(Records supplied begins)

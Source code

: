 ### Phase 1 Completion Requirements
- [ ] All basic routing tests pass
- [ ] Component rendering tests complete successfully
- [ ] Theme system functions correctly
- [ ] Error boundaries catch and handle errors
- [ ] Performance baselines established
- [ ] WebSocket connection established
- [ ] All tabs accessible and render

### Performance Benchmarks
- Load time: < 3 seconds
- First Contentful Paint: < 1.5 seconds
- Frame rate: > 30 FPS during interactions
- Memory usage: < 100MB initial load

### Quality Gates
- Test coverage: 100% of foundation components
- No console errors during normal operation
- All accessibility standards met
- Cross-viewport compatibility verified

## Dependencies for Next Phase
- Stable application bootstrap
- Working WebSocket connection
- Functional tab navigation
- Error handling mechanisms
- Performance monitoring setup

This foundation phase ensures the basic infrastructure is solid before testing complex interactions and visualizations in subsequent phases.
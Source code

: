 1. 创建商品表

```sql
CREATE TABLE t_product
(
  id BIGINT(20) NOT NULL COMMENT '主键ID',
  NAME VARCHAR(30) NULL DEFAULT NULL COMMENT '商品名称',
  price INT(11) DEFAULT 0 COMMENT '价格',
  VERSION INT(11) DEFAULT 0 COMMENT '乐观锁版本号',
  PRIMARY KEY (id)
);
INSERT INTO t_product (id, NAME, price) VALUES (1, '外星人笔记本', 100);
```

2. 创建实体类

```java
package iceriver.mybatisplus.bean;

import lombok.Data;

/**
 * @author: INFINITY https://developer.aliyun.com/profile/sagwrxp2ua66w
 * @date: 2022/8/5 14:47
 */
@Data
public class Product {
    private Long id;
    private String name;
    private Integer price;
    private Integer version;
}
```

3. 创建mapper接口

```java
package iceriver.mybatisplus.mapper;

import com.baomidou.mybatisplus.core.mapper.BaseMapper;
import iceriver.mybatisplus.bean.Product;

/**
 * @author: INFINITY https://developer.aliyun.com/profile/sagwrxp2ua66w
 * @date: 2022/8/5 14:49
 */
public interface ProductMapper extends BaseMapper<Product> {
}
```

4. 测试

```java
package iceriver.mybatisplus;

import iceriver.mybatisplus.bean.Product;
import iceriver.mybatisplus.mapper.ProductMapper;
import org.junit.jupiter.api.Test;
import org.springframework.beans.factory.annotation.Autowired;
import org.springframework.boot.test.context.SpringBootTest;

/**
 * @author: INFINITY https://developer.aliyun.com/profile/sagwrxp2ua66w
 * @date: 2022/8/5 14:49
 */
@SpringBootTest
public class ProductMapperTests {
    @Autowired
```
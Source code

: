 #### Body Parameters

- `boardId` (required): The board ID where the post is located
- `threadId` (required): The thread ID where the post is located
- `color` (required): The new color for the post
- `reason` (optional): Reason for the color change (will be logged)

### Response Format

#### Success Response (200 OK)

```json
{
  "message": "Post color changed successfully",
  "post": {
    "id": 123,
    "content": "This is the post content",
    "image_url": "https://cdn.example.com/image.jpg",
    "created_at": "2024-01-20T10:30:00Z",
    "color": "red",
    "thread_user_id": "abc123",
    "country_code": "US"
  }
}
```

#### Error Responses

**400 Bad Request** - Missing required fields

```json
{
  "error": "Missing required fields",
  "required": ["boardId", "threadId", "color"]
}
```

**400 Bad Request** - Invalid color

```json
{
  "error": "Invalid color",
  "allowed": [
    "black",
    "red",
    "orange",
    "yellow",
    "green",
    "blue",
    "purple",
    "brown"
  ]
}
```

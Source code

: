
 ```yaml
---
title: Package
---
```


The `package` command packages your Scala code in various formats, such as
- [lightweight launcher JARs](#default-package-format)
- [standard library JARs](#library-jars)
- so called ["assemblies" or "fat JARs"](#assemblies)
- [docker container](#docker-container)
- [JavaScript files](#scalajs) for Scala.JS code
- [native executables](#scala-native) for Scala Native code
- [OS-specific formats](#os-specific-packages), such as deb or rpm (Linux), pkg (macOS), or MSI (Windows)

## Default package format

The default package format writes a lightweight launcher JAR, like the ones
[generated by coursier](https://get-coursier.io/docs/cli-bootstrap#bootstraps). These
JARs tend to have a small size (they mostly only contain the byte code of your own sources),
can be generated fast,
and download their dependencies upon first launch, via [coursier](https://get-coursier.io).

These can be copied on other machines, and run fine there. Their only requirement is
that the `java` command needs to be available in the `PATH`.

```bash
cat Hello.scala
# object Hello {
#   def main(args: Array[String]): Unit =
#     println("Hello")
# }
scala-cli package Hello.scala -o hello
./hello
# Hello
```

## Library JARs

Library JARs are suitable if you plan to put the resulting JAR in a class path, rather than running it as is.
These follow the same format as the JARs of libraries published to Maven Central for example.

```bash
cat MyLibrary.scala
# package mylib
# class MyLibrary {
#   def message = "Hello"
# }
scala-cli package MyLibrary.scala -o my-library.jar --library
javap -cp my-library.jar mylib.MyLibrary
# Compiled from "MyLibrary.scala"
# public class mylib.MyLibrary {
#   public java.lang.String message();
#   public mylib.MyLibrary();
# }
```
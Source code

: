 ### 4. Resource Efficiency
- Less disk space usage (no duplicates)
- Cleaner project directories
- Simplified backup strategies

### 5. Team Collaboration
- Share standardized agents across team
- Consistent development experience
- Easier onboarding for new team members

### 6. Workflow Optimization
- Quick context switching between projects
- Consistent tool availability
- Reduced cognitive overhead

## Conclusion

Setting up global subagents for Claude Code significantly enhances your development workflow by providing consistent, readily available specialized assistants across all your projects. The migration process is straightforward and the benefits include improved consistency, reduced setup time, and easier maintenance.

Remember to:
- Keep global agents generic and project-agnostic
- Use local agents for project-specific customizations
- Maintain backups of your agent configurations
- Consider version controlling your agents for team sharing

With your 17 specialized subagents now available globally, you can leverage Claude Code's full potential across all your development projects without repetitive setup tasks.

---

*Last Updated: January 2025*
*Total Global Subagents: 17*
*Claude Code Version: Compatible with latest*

(Records supplied ends)

Nothing but a number belongs in the answer: the number of lines above that contain "specific".

▸ **Task response**:
2